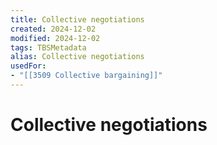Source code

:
 ```yaml
---
title: Collective negotiations
created: 2024-12-02
modified: 2024-12-02
tags: TBSMetadata
alias: Collective negotiations
usedFor:
- "[[3509 Collective bargaining]]"
---
```

# Collective negotiations
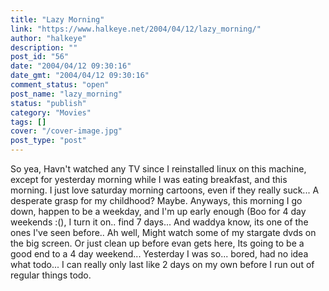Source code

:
 ```yaml
---
title: "Lazy Morning"
link: "https://www.halkeye.net/2004/04/12/lazy_morning/"
author: "halkeye"
description: ""
post_id: "56"
date: "2004/04/12 09:30:16"
date_gmt: "2004/04/12 09:30:16"
comment_status: "open"
post_name: "lazy_morning"
status: "publish"
category: "Movies"
tags: []
cover: "/cover-image.jpg"
post_type: "post"
---
```


So yea, Havn't watched any TV since I reinstalled linux on this machine, except for yesterday morning while I was eating breakfast, and this morning. I just love saturday morning cartoons, even if they really suck... A desperate grasp for my childhood? Maybe. Anyways, this morning I go down, happen to be a weekday, and I'm up early enough (Boo for 4 day weekends :(), I turn it on.. find 7 days... And waddya know, its one of the ones I've seen before.. Ah well, Might watch some of my stargate dvds on the big screen. Or just clean up before evan gets here, Its going to be a good end to a 4 day weekend... Yesterday I was so... bored, had no idea what todo... I can really only last like 2 days on my own before I run out of regular things todo.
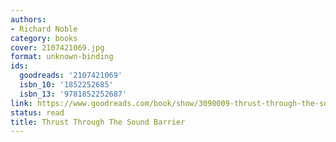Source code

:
 ```yaml
---
authors:
- Richard Noble
category: books
cover: 2107421069.jpg
format: unknown-binding
ids:
  goodreads: '2107421069'
  isbn_10: '1852252685'
  isbn_13: '9781852252687'
link: https://www.goodreads.com/book/show/3090009-thrust-through-the-sound-barrier
status: read
title: Thrust Through The Sound Barrier
---
```

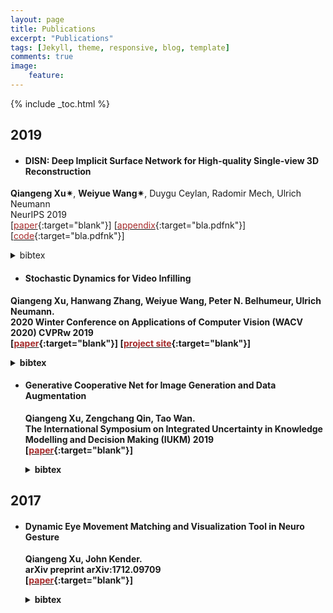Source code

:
 ```yaml
---
layout: page
title: Publications
excerpt: "Publications"
tags: [Jekyll, theme, responsive, blog, template]
comments: true
image: 
    feature: 
---
```


{% include _toc.html %}

## 2019

* #### DISN: Deep Implicit Surface Network for High-quality Single-view 3D Reconstruction  
 <b>Qiangeng Xu&#10036;</b>, <b>Weiyue Wang&#10036;</b>, Duygu Ceylan, Radomir Mech, Ulrich Neumann    
 NeurIPS 2019   
\[[<font color="brown">paper</font>](https://arxiv.org/abs/1905.10711){:target="blank"}\] \[[<font color="brown">appendix</font>](http://www-scf.usc.edu/~weiyuewa/papers/neurips_2019_supp.pdf){:target="bla.pdfnk"}\] \[[<font color="brown">code</font>](https://github.com/Xharlie/DISN){:target="bla.pdfnk"}\]
  <details> <summary>bibtex</summary>   
      
  @inProceedings{xu2019disn, 
  
  <b> title={DISN: Deep Implicit Surface Network for High-quality Single-view 3D Reconstruction},
      
  <b> author={Xu, Qiangeng and Wang, Weiyue and Ceylan, Duygu and Mech, Radomir and Neumann, Ulrich},
      
  <b> booktitle={NeurIPS},
      
  <b> year={2019}
      
  }
  
  </details>


* #### Stochastic Dynamics for Video Infilling  
 <b>Qiangeng Xu</b>, Hanwang Zhang, Weiyue Wang, Peter N. Belhumeur, Ulrich Neumann.  
  2020 Winter Conference on Applications of Computer Vision (WACV 2020)	
  CVPRw 2019  
\[[<font color="brown">paper</font>](https://arxiv.org/abs/1809.00263){:target="blank"}\] \[[<font color="brown">project site</font>](../projects/project_sites/SDVI/video_results.html){:target="blank"}\] 
  <details> <summary>bibtex</summary>
      
  @inProceedings{xu2020sdvi, 
  
  <b> title={Stochastic Dynamics for Video Infilling},
      
  <b> author={Qiangeng Xu, Hanwang Zhang, Weiyue Wang, Peter N. Belhumeur, Ulrich Neumann},
      
  <b> booktitle={WACV2020},
      
  <b> year={2020}
      
  } 
  
  </details>


* #### Generative Cooperative Net for Image Generation and Data Augmentation  
  <b>Qiangeng Xu</b>, Zengchang Qin, Tao Wan.   
  The International Symposium on Integrated Uncertainty in Knowledge Modelling and Decision Making (IUKM) 2019  
\[[<font color="brown">paper</font>](https://arxiv.org/abs/1705.02887){:target="blank"}\] 
  <details> <summary>bibtex</summary>
        
    @inproceedings{xu2019generative,
    
    <b> title={Generative cooperative net for image generation and data augmentation},
      
    <b> author={Xu, Qiangeng and Qin, Zengchang and Wan, Tao},
      
    <b> booktitle={International Symposium on Integrated Uncertainty in Knowledge Modelling and Decision Making},
      
    <b> pages={284--294},
      
    <b> year={2019},
      
    <b> organization={Springer}
      
    }
    
  </details>
  
## 2017

* #### Dynamic Eye Movement Matching and Visualization Tool in Neuro Gesture  
  <b>Qiangeng Xu</b>, John Kender.   
  arXiv preprint arXiv:1712.09709  
\[[<font color="brown">paper</font>](https://arxiv.org/abs/1712.09709){:target="blank"}\] 
  <details> <summary>bibtex</summary>
        
    ```
    @misc{xu2017report,
        title={Report: Dynamic Eye Movement Matching and Visualization Tool in Neuro Gesture},
        author={Qiangeng Xu and John Kender},
        year={2017},
        eprint={1712.09709},
        archivePrefix={arXiv},
        primaryClass={cs.NE}
    }
    ```
  </details>
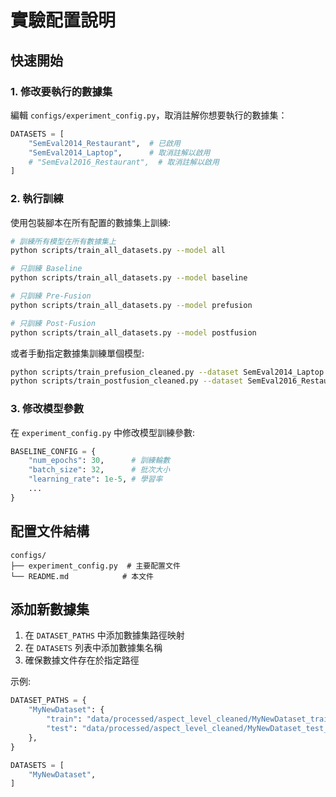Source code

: # 實驗配置說明

## 快速開始

### 1. 修改要執行的數據集

編輯 `configs/experiment_config.py`，取消註解你想要執行的數據集：

```python
DATASETS = [
    "SemEval2014_Restaurant",  # 已啟用
    "SemEval2014_Laptop",      # 取消註解以啟用
    # "SemEval2016_Restaurant",  # 取消註解以啟用
]
```

### 2. 執行訓練

使用包裝腳本在所有配置的數據集上訓練:

```bash
# 訓練所有模型在所有數據集上
python scripts/train_all_datasets.py --model all

# 只訓練 Baseline
python scripts/train_all_datasets.py --model baseline

# 只訓練 Pre-Fusion
python scripts/train_all_datasets.py --model prefusion

# 只訓練 Post-Fusion
python scripts/train_all_datasets.py --model postfusion
```

或者手動指定數據集訓練單個模型:

```bash
python scripts/train_prefusion_cleaned.py --dataset SemEval2014_Laptop
python scripts/train_postfusion_cleaned.py --dataset SemEval2016_Restaurant
```

### 3. 修改模型參數

在 `experiment_config.py` 中修改模型訓練參數:

```python
BASELINE_CONFIG = {
    "num_epochs": 30,      # 訓練輪數
    "batch_size": 32,      # 批次大小
    "learning_rate": 1e-5, # 學習率
    ...
}
```

## 配置文件結構

```
configs/
├── experiment_config.py  # 主要配置文件
└── README.md            # 本文件
```

## 添加新數據集

1. 在 `DATASET_PATHS` 中添加數據集路徑映射
2. 在 `DATASETS` 列表中添加數據集名稱
3. 確保數據文件存在於指定路徑

示例:

```python
DATASET_PATHS = {
    "MyNewDataset": {
        "train": "data/processed/aspect_level_cleaned/MyNewDataset_train_cleaned.csv",
        "test": "data/processed/aspect_level_cleaned/MyNewDataset_test_cleaned.csv",
    },
}

DATASETS = [
    "MyNewDataset",
]
```
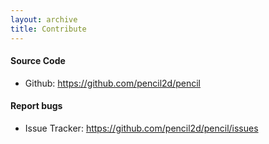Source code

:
 ```yaml
---
layout: archive
title: Contribute
---
```


#### Source Code

- Github: <https://github.com/pencil2d/pencil>

#### Report bugs

- Issue Tracker: <https://github.com/pencil2d/pencil/issues>


[0]: https://github.com/pencil2d/pencil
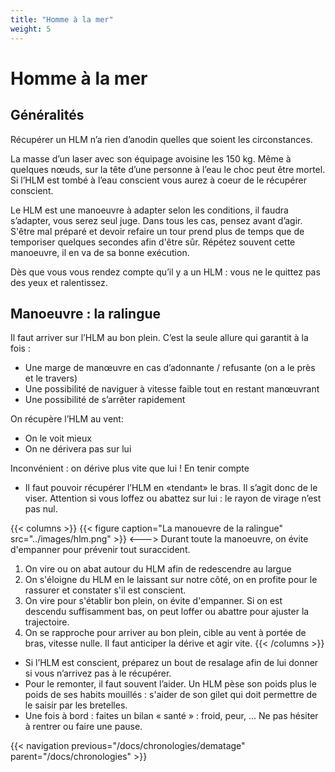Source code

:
 ```yaml
---
title: "Homme à la mer"
weight: 5
---
```

# Homme à la mer

## Généralités
Récupérer un HLM n’a rien d’anodin quelles que soient les circonstances.

La masse d’un laser avec son équipage avoisine les 150 kg. Même à quelques nœuds, sur la tête d’une personne à l’eau le choc peut être mortel. Si l’HLM est tombé à l’eau conscient vous aurez à coeur de le récupérer conscient.
  
Le HLM est une manoeuvre à adapter selon les conditions, il faudra s’adapter, vous serez seul juge.
Dans tous les cas, pensez avant d’agir. S'être mal préparé et devoir refaire un tour prend plus de temps que de temporiser quelques secondes afin d'être sûr.
Répétez souvent cette manoeuvre, il en va de sa bonne exécution.

Dès que vous vous rendez compte qu’il y a un HLM : vous ne le quittez pas des yeux et ralentissez.

## Manoeuvre : la ralingue
Il faut arriver sur l’HLM au bon plein. C’est la seule allure qui garantit à la fois :
- Une marge de manœuvre en cas d’adonnante / refusante (on a le près et le travers) 
- Une possibilité de naviguer à vitesse faible tout en restant manœuvrant
- Une possibilité de s’arrêter rapidement

On récupère l’HLM au vent: 
- On le voit mieux
- On ne dérivera pas sur lui

Inconvénient : on dérive plus vite que lui ! En tenir compte
- Il faut pouvoir récupérer l’HLM en «tendant» le bras. Il s’agit donc de le viser. Attention si vous loffez ou abattez sur lui : le rayon de virage n’est pas nul.

{{< columns >}}
{{< figure caption="La manouevre de la ralingue" src="../images/hlm.png" >}}
<--->
Durant toute la manoeuvre, on évite d'empanner pour prévenir tout suraccident.

1. On vire ou on abat autour du HLM afin de redescendre au largue 
2. On s'éloigne du HLM en le laissant sur notre côté, on en profite pour le rassurer et constater s'il est conscient.
3. On vire pour s'établir bon plein, on évite d'empanner. Si on est descendu suffisamment bas, on peut loffer ou abattre pour ajuster la trajectoire.
4. On se rapproche pour arriver au  bon plein, cible au vent à portée de bras, vitesse nulle. Il faut anticiper la dérive et agir vite.
{{< /columns >}}

- Si l’HLM est conscient, préparez un bout de resalage afin de lui donner si vous n’arrivez pas à le récupérer.
- Pour le remonter, il faut souvent l’aider. Un HLM pèse son poids plus le poids de ses habits mouillés : s'aider de son gilet qui doit permettre de le saisir par les bretelles.
- Une fois à bord : faites un bilan « santé » : froid, peur, ... Ne pas hésiter à rentrer ou faire une pause.

{{< navigation previous="/docs/chronologies/dematage" parent="/docs/chronologies" >}}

☆ ☆ ☆ ☆

Using the records above, copy word for word the line with "- Il faut pouvoir", the line with "1. On vire ou", and every line between them.

- Il faut pouvoir récupérer l’HLM en «tendant» le bras. Il s’agit donc de le viser. Attention si vous loffez ou abattez sur lui : le rayon de virage n’est pas nul.

{{< columns >}}
{{< figure caption="La manouevre de la ralingue" src="../images/hlm.png" >}}
<--->
Durant toute la manoeuvre, on évite d'empanner pour prévenir tout suraccident.

1. On vire ou on abat autour du HLM afin de redescendre au largue 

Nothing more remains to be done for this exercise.